• **Task prompt**: Within the entries below, every line containing "left" is to be copied.

• **Collected data**:
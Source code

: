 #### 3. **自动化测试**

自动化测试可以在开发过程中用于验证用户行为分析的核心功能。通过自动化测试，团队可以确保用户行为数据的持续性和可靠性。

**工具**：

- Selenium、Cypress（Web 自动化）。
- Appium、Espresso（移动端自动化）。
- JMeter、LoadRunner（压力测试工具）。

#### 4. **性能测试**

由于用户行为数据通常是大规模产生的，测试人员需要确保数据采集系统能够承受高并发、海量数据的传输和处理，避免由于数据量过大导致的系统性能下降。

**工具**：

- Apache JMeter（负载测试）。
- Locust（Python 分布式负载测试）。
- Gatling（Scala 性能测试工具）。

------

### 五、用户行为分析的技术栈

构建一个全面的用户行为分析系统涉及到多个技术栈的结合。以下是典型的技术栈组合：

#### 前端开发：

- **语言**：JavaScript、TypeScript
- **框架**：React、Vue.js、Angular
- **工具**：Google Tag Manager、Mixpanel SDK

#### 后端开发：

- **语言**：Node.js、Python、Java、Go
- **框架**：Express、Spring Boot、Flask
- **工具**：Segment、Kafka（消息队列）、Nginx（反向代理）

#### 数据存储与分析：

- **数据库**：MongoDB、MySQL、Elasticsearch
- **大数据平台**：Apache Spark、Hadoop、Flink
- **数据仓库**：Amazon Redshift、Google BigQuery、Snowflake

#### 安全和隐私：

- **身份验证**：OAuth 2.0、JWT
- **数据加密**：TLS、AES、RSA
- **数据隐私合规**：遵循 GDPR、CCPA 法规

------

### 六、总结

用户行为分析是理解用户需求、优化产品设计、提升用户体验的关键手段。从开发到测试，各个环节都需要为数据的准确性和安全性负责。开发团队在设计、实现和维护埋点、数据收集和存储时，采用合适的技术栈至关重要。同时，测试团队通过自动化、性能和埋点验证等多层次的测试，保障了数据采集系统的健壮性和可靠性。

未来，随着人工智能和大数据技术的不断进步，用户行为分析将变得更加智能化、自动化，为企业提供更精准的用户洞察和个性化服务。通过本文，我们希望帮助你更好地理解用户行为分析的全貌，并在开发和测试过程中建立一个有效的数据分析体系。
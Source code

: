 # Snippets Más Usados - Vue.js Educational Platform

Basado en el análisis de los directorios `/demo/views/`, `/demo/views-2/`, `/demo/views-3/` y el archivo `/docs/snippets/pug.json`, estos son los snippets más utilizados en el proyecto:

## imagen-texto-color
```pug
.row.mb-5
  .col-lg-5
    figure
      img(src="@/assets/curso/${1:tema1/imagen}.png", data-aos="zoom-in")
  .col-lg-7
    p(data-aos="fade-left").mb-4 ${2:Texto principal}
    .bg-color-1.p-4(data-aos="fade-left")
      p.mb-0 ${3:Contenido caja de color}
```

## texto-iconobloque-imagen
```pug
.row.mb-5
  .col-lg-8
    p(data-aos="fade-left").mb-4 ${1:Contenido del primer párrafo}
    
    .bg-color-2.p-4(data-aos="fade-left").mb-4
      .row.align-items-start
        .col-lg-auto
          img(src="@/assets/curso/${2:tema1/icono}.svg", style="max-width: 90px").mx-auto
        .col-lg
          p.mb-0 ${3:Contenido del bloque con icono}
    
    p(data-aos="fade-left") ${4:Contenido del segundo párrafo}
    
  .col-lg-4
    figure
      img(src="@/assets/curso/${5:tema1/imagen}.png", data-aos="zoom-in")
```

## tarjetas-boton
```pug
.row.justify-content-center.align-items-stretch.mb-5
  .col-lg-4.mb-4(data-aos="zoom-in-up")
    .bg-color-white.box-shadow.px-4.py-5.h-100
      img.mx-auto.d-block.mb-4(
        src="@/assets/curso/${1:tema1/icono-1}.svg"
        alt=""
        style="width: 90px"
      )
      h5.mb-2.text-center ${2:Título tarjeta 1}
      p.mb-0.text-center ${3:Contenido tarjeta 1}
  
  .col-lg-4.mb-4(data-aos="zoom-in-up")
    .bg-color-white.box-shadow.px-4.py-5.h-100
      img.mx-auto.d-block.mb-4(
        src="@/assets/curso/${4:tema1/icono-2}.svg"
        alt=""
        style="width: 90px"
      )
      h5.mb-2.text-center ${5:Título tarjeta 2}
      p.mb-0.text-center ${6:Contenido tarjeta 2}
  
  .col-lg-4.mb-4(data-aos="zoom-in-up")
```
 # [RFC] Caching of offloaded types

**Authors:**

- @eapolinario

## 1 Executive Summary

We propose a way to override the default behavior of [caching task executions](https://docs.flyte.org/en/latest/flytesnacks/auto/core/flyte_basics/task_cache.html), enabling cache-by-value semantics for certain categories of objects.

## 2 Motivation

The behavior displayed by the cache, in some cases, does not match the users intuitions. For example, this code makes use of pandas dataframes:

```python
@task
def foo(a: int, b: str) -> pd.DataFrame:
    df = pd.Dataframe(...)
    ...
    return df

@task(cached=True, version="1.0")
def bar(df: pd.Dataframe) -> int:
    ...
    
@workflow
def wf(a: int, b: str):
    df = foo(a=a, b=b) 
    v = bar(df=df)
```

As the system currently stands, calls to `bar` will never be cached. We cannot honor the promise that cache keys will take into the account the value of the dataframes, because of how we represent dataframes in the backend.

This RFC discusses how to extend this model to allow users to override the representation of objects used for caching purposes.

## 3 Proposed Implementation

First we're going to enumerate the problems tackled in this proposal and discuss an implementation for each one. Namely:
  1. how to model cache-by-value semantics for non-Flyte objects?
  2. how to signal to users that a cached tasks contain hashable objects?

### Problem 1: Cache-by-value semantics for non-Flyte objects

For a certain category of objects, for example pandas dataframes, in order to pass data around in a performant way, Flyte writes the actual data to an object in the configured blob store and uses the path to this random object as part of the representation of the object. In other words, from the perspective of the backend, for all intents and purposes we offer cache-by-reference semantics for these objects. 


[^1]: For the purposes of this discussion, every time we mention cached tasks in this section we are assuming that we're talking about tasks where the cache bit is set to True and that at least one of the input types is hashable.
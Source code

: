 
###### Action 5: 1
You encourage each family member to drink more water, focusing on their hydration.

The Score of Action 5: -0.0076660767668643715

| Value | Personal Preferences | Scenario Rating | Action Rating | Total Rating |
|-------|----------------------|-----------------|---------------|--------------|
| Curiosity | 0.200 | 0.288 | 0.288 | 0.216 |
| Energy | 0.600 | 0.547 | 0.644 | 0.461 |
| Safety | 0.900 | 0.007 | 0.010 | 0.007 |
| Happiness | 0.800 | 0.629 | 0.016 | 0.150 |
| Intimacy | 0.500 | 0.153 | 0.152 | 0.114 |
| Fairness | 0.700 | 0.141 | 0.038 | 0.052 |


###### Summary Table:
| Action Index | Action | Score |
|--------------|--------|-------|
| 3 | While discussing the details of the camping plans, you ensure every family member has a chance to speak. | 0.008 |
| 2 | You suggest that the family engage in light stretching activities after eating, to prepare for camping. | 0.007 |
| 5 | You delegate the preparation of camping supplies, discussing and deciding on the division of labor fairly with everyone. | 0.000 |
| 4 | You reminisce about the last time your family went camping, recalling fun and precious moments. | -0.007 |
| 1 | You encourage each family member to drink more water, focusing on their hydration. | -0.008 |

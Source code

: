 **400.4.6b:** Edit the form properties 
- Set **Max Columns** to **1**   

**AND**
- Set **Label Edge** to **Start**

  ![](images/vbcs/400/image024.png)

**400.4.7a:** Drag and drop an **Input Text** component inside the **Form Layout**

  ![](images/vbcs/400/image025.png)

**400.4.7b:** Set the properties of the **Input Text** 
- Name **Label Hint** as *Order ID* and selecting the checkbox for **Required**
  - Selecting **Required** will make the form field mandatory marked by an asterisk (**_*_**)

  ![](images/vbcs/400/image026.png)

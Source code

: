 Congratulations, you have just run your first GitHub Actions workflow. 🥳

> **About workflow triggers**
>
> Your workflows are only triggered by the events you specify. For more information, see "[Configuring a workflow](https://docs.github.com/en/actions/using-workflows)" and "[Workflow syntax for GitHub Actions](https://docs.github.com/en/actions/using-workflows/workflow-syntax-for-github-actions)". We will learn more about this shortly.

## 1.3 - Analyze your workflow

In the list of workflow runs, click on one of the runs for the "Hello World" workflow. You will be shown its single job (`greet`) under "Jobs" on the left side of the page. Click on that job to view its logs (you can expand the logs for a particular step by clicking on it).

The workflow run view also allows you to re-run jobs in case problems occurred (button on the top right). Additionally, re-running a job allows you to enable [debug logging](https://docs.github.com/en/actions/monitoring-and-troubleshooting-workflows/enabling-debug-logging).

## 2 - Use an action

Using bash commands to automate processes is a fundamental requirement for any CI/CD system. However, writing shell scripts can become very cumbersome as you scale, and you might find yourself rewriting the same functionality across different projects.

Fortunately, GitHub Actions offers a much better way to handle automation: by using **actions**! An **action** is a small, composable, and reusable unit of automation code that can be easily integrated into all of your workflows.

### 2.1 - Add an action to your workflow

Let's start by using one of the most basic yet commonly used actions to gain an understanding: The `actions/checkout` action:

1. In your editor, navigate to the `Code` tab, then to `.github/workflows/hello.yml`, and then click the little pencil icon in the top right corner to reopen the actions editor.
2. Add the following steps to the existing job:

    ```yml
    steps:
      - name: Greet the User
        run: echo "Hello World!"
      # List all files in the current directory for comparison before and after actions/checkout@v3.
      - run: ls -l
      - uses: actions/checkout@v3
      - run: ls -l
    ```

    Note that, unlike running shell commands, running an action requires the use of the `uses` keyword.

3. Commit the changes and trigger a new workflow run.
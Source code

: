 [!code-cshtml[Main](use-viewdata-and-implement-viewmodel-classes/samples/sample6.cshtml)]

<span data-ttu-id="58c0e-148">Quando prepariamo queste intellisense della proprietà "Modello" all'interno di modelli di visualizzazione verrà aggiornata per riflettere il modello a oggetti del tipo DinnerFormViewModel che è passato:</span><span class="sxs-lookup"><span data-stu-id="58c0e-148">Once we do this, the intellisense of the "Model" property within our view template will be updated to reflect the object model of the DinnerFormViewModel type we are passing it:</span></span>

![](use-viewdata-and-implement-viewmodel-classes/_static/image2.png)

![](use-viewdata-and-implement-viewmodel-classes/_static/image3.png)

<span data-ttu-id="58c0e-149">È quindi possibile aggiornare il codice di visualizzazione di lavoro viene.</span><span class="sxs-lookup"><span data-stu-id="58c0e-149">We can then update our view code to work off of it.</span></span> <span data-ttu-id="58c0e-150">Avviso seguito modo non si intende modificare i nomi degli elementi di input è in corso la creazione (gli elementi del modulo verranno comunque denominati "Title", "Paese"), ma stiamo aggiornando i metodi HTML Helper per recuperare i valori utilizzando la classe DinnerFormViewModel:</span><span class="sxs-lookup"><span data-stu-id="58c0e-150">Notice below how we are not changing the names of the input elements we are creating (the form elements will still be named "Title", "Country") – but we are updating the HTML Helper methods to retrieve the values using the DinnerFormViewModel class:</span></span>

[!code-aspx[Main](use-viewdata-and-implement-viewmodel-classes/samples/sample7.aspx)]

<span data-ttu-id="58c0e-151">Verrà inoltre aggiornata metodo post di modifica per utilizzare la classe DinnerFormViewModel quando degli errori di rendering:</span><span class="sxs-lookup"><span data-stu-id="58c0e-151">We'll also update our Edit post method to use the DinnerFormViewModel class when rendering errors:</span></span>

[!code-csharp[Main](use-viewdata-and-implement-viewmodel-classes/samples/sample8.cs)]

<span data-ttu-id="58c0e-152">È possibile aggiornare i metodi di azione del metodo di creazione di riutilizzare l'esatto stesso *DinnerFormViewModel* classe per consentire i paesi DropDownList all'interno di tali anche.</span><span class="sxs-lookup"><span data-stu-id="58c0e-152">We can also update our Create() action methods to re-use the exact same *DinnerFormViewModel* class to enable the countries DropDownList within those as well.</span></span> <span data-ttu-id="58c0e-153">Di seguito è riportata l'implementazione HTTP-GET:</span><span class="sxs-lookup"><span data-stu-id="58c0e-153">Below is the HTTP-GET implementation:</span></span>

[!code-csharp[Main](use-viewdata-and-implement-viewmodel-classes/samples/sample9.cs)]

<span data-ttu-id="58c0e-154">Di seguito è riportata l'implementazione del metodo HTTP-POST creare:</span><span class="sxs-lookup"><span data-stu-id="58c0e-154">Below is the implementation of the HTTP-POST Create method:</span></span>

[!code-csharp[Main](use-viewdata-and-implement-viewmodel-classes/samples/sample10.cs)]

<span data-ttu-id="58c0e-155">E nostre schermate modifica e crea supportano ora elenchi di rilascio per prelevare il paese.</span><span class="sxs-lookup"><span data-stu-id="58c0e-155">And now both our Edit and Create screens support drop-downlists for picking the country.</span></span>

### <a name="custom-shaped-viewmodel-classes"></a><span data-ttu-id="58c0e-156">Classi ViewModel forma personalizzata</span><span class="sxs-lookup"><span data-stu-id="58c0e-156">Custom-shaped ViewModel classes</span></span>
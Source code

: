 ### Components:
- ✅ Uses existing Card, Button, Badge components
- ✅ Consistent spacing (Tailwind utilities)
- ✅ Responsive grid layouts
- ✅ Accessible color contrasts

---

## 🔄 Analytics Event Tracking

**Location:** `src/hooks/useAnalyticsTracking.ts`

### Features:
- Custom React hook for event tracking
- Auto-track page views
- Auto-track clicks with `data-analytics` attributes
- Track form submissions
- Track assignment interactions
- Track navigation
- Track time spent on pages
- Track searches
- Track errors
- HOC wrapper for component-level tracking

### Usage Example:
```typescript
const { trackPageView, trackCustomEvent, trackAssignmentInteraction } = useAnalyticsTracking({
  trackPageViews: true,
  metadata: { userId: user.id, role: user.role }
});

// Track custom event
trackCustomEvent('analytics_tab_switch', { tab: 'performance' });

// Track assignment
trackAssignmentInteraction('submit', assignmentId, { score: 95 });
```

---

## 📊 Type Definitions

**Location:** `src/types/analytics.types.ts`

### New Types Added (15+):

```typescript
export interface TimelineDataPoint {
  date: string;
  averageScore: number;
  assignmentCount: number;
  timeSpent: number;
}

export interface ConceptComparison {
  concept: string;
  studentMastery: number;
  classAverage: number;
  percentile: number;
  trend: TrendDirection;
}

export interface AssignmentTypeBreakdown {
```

• **Result for this exercise**:
    p(data-aos="fade-left").mb-4 ${2:Texto principal}
    .bg-color-1.p-4(data-aos="fade-left")
    p(data-aos="fade-left").mb-4 ${1:Contenido del primer párrafo}
    .bg-color-2.p-4(data-aos="fade-left").mb-4
    p(data-aos="fade-left") ${4:Contenido del segundo párrafo}
In the list of workflow runs, click on one of the runs for the "Hello World" workflow. You will be shown its single job (`greet`) under "Jobs" on the left side of the page. Click on that job to view its logs (you can expand the logs for a particular step by clicking on it).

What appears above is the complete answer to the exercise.